WORK ORDER
Within the entries below, the lines from the one with "- This functionality" through the one with "- Starting with" are to be set down exactly, both ends kept.

THE RECORDS
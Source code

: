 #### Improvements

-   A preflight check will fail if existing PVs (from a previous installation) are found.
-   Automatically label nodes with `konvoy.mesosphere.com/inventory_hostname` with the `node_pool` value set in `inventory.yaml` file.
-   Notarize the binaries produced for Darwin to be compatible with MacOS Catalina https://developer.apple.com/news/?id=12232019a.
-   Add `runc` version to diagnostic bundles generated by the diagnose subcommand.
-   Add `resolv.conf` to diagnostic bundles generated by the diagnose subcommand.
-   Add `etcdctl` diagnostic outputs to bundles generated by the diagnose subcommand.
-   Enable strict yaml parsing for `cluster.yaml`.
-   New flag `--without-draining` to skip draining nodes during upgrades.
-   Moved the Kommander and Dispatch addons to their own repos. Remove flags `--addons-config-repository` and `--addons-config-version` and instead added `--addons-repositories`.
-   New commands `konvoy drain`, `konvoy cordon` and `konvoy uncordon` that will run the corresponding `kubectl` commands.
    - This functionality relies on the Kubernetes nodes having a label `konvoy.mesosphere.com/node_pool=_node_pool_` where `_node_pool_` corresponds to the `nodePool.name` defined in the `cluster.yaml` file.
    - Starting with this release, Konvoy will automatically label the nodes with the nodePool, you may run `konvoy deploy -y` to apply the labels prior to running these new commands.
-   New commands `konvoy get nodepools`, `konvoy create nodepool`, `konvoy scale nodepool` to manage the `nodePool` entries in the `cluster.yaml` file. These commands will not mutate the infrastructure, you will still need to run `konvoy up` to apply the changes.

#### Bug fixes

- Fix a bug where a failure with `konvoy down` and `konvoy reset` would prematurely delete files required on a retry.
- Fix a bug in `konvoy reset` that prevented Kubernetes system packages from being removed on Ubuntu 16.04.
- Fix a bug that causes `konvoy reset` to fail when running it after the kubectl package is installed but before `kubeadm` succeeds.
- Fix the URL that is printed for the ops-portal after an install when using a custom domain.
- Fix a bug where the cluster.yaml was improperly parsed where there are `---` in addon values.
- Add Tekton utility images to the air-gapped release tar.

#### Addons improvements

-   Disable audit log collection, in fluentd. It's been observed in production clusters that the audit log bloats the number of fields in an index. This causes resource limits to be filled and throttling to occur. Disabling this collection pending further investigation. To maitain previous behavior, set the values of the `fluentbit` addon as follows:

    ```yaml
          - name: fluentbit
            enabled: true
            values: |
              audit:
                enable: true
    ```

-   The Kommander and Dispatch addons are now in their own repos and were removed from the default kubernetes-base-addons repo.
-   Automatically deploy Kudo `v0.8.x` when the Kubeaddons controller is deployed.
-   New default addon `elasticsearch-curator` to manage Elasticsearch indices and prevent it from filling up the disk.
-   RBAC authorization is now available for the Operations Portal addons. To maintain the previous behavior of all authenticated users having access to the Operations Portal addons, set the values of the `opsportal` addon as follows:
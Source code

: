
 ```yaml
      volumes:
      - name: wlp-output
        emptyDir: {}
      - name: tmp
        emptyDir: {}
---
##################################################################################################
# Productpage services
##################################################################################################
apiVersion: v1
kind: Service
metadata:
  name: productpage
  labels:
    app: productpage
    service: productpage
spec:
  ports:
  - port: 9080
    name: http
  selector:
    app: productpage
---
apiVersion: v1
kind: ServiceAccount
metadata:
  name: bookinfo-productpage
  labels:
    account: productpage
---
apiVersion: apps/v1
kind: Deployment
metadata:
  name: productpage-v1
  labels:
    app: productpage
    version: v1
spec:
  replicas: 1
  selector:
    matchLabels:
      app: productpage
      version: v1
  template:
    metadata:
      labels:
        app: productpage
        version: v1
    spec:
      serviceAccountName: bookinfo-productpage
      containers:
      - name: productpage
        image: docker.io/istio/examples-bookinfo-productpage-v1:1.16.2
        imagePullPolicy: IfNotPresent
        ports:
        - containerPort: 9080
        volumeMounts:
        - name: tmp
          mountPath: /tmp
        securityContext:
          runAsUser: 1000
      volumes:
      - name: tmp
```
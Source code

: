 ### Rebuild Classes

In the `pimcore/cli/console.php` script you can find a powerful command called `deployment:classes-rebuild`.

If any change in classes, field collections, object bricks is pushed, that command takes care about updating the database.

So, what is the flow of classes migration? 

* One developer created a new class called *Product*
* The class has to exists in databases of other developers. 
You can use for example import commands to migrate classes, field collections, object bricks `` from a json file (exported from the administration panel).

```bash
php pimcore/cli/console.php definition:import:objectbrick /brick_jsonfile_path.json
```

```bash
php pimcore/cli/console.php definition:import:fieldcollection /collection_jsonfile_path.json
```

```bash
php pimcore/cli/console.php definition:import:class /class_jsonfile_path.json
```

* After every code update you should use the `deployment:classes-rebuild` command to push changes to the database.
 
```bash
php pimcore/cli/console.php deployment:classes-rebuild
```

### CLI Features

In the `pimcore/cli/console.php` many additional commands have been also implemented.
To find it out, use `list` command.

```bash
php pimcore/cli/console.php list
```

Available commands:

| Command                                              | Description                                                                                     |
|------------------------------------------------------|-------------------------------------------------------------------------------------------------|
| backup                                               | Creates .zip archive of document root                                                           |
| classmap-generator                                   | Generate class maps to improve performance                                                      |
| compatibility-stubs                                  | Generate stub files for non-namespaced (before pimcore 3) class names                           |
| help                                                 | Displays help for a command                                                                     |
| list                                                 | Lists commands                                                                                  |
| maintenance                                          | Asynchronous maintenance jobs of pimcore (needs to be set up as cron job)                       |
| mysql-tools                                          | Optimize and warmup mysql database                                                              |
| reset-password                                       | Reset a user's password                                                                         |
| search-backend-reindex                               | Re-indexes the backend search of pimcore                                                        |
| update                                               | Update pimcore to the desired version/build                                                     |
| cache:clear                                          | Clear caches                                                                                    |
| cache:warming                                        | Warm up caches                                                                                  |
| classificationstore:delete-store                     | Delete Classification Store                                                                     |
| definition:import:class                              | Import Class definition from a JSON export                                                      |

TASK OUTPUT
    - This functionality relies on the Kubernetes nodes having a label `konvoy.mesosphere.com/node_pool=_node_pool_` where `_node_pool_` corresponds to the `nodePool.name` defined in the `cluster.yaml` file.
    - Starting with this release, Konvoy will automatically label the nodes with the nodePool, you may run `konvoy deploy -y` to apply the labels prior to running these new commands.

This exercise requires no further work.